> _TASK DIRECTIONS_:
There is one span to output from the data below: the lines starting at the line with "## 🚀 Instalação" and ending at the line with "5. Clique em **Instalar agora**". Output it exactly, ends included, nothing more.
>>>
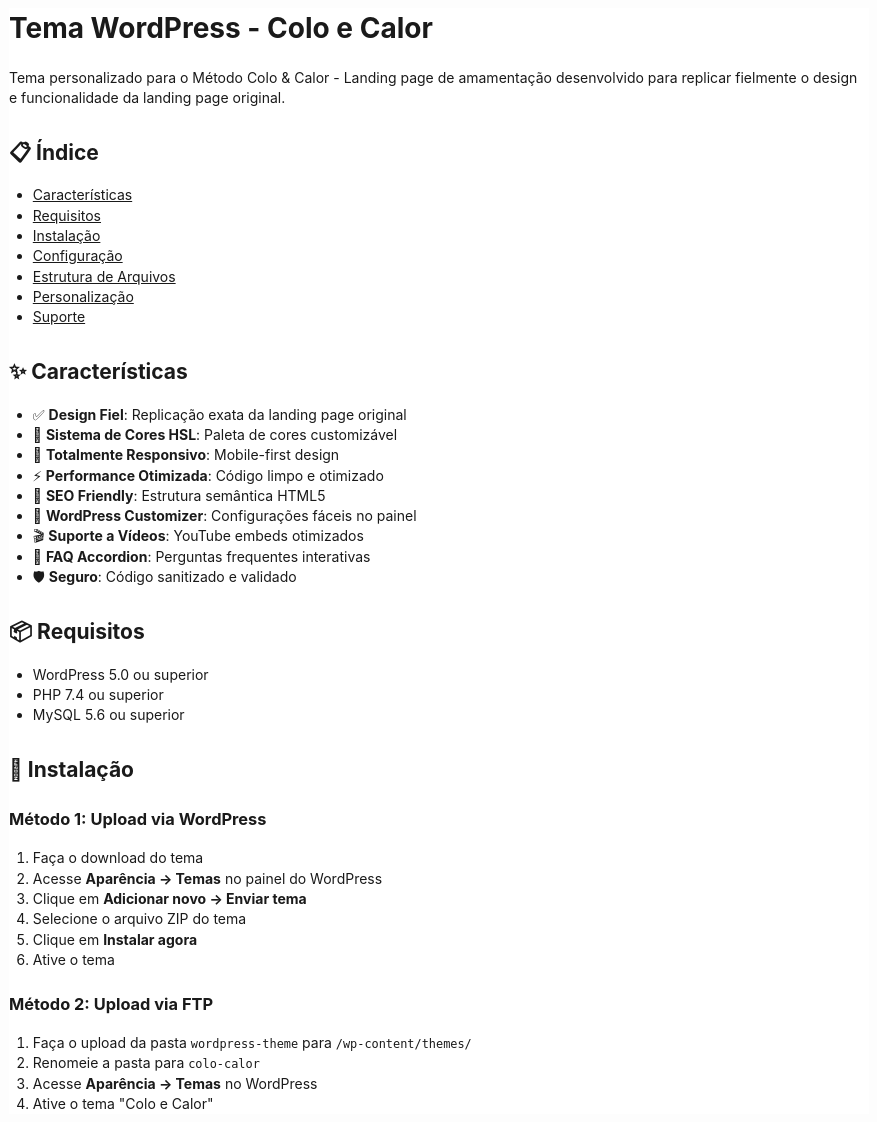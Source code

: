 # Tema WordPress - Colo e Calor

Tema personalizado para o Método Colo & Calor - Landing page de amamentação desenvolvido para replicar fielmente o design e funcionalidade da landing page original.

## 📋 Índice

- [Características](#características)
- [Requisitos](#requisitos)
- [Instalação](#instalação)
- [Configuração](#configuração)
- [Estrutura de Arquivos](#estrutura-de-arquivos)
- [Personalização](#personalização)
- [Suporte](#suporte)

## ✨ Características

- ✅ **Design Fiel**: Replicação exata da landing page original
- 🎨 **Sistema de Cores HSL**: Paleta de cores customizável
- 📱 **Totalmente Responsivo**: Mobile-first design
- ⚡ **Performance Otimizada**: Código limpo e otimizado
- 🎯 **SEO Friendly**: Estrutura semântica HTML5
- 🔧 **WordPress Customizer**: Configurações fáceis no painel
- 🎬 **Suporte a Vídeos**: YouTube embeds otimizados
- 💬 **FAQ Accordion**: Perguntas frequentes interativas
- 🛡️ **Seguro**: Código sanitizado e validado

## 📦 Requisitos

- WordPress 5.0 ou superior
- PHP 7.4 ou superior
- MySQL 5.6 ou superior

## 🚀 Instalação

### Método 1: Upload via WordPress

1. Faça o download do tema
2. Acesse **Aparência → Temas** no painel do WordPress
3. Clique em **Adicionar novo → Enviar tema**
4. Selecione o arquivo ZIP do tema
5. Clique em **Instalar agora**
6. Ative o tema

### Método 2: Upload via FTP

1. Faça o upload da pasta `wordpress-theme` para `/wp-content/themes/`
2. Renomeie a pasta para `colo-calor`
3. Acesse **Aparência → Temas** no WordPress
4. Ative o tema "Colo e Calor"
<<<
> _PROBLEM SOLUTION_:
## 🚀 Instalação

### Método 1: Upload via WordPress

1. Faça o download do tema
2. Acesse **Aparência → Temas** no painel do WordPress
3. Clique em **Adicionar novo → Enviar tema**
4. Selecione o arquivo ZIP do tema
5. Clique em **Instalar agora**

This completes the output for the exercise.